O PSD de Aveiro, que integra com o CDS e PPM a coligação da maioria que governa a Câmara, difundiu um comunicado esta quarta-feira no qual refere que o livro de Alberto Souto, o socialista que presidiu à autarquia, “Um futuro para Aveiro – 101 propostas” «é um regresso ao mau passado de Aveiro: megalomania, falta de compromisso com entidades financiadores nacionais e europeias, irrealismo e bancarrota»
Se o PSD «reafirma o seu compromisso com a boa gestão da Câmara» com «credibilidade institucional, financeira e política», Alberto Souto protagoniza uma «ação irresponsável, megalómana e inconsequente», que acrescentam «prejudicaram gravemente o município, as empresas, as instituições e sobretudo os aveirenses».
Alberto Souto é, segundo o PSD, «responsável pela falência a que votou a Câmara de Aveiro durante os seus mandatos (1998 – 2005), é um trágico regresso ao passado, que Aveiro e os aveirenses não podem aceitar». O social-democratas criticam ainda o socialista por assinar um vro caracterizado por «imitação».
Sobre as “Propostas”, «algumas com mais de 20 anos, recauchutadas e sem o mínimo de apego à realidade, outras que prometem colocar em causa os compromissos e financiamentos europeus que a Câmara acabou de formalizar», Mas é «coerente com a sua governação e do PS» da Câmara uma vez que «se algum dia o PS e Alberto Souto voltassem a gerir os destinos do município, então Aveiro estaria a poucos anos de uma nova situação de falência institucional e financeira», escreve o PSD.
Acusa ainda Alberto Souto de usar a associação SEDES para «promover a sua reabilitação política de forma encapotada». Por isso pergunta: «Alberto Souto vai continuar a presidir à SEDES Distrital de Aveiro», sugerindo que abandone o cargo.
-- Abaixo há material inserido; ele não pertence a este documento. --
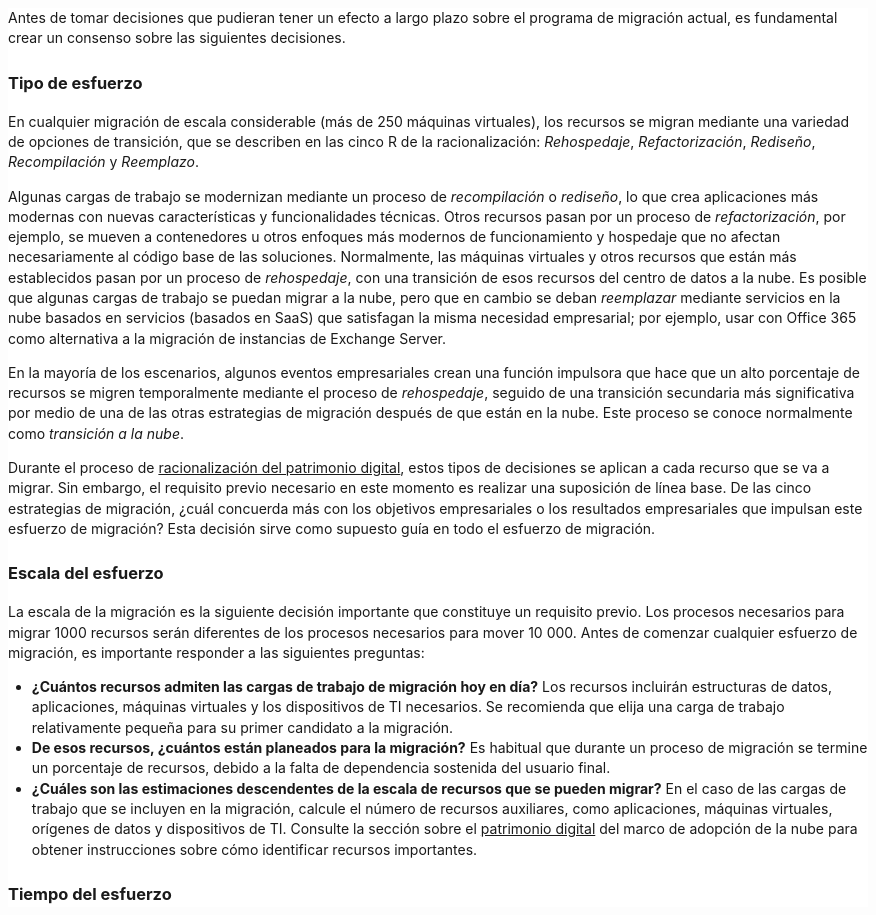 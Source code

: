 Antes de tomar decisiones que pudieran tener un efecto a largo plazo sobre el programa de migración actual, es fundamental crear un consenso sobre las siguientes decisiones.

### <a name="effort-type"></a>Tipo de esfuerzo

En cualquier migración de escala considerable (más de 250 máquinas virtuales), los recursos se migran mediante una variedad de opciones de transición, que se describen en las cinco R de la racionalización: *Rehospedaje*, *Refactorización*, *Rediseño*, *Recompilación* y *Reemplazo*.

Algunas cargas de trabajo se modernizan mediante un proceso de *recompilación* o *rediseño*, lo que crea aplicaciones más modernas con nuevas características y funcionalidades técnicas. Otros recursos pasan por un proceso de *refactorización*, por ejemplo, se mueven a contenedores u otros enfoques más modernos de funcionamiento y hospedaje que no afectan necesariamente al código base de las soluciones. Normalmente, las máquinas virtuales y otros recursos que están más establecidos pasan por un proceso de *rehospedaje*, con una transición de esos recursos del centro de datos a la nube. Es posible que algunas cargas de trabajo se puedan migrar a la nube, pero que en cambio se deban *reemplazar* mediante servicios en la nube basados en servicios (basados en SaaS) que satisfagan la misma necesidad empresarial; por ejemplo, usar con Office 365 como alternativa a la migración de instancias de Exchange Server.

En la mayoría de los escenarios, algunos eventos empresariales crean una función impulsora que hace que un alto porcentaje de recursos se migren temporalmente mediante el proceso de *rehospedaje*, seguido de una transición secundaria más significativa por medio de una de las otras estrategias de migración después de que están en la nube. Este proceso se conoce normalmente como *transición a la nube*.

Durante el proceso de [racionalización del patrimonio digital](../../../digital-estate/calculate.md), estos tipos de decisiones se aplican a cada recurso que se va a migrar. Sin embargo, el requisito previo necesario en este momento es realizar una suposición de línea base. De las cinco estrategias de migración, ¿cuál concuerda más con los objetivos empresariales o los resultados empresariales que impulsan este esfuerzo de migración? Esta decisión sirve como supuesto guía en todo el esfuerzo de migración.

### <a name="effort-scale"></a>Escala del esfuerzo

La escala de la migración es la siguiente decisión importante que constituye un requisito previo. Los procesos necesarios para migrar 1000 recursos serán diferentes de los procesos necesarios para mover 10 000. Antes de comenzar cualquier esfuerzo de migración, es importante responder a las siguientes preguntas:

- **¿Cuántos recursos admiten las cargas de trabajo de migración hoy en día?** Los recursos incluirán estructuras de datos, aplicaciones, máquinas virtuales y los dispositivos de TI necesarios. Se recomienda que elija una carga de trabajo relativamente pequeña para su primer candidato a la migración.
- **De esos recursos, ¿cuántos están planeados para la migración?** Es habitual que durante un proceso de migración se termine un porcentaje de recursos, debido a la falta de dependencia sostenida del usuario final.
- **¿Cuáles son las estimaciones descendentes de la escala de recursos que se pueden migrar?** En el caso de las cargas de trabajo que se incluyen en la migración, calcule el número de recursos auxiliares, como aplicaciones, máquinas virtuales, orígenes de datos y dispositivos de TI. Consulte la sección sobre el [patrimonio digital](../../../digital-estate/index.md) del marco de adopción de la nube para obtener instrucciones sobre cómo identificar recursos importantes.

### <a name="effort-timing"></a>Tiempo del esfuerzo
Quanto ao presidente da SEDES Nacional, Álvaro Beleza, questiona se vai «continuar a utilizar a sua condição de militante do PS para promover os seus companheiros de partido em lutas políticas futuras, utilizando para isso a capa da SEDES ou vai demitir-se dessa função e assumir as suas opções políticas como militante socialista?».